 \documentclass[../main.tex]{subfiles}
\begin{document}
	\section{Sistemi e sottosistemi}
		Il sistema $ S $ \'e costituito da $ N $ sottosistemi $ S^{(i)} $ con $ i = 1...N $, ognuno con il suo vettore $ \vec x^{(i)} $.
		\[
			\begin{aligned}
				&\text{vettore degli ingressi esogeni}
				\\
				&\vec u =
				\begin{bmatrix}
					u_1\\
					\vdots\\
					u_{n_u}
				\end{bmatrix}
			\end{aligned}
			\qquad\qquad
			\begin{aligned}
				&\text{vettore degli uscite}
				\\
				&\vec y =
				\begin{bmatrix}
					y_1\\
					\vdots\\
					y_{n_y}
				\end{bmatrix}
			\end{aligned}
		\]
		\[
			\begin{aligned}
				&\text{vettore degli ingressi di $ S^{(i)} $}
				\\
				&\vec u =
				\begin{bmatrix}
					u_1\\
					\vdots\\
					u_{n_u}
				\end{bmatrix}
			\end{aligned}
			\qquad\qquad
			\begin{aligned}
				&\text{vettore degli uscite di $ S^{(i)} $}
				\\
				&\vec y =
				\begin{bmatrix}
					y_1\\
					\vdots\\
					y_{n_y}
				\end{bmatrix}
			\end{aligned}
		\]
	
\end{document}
= = = = = = =
What is required: Where does the word "degli" appear in the listing? List each line that holds it.

Result:
				&\text{vettore degli ingressi esogeni}
				&\text{vettore degli uscite}
				&\text{vettore degli ingressi di $ S^{(i)} $}
				&\text{vettore degli uscite di $ S^{(i)} $}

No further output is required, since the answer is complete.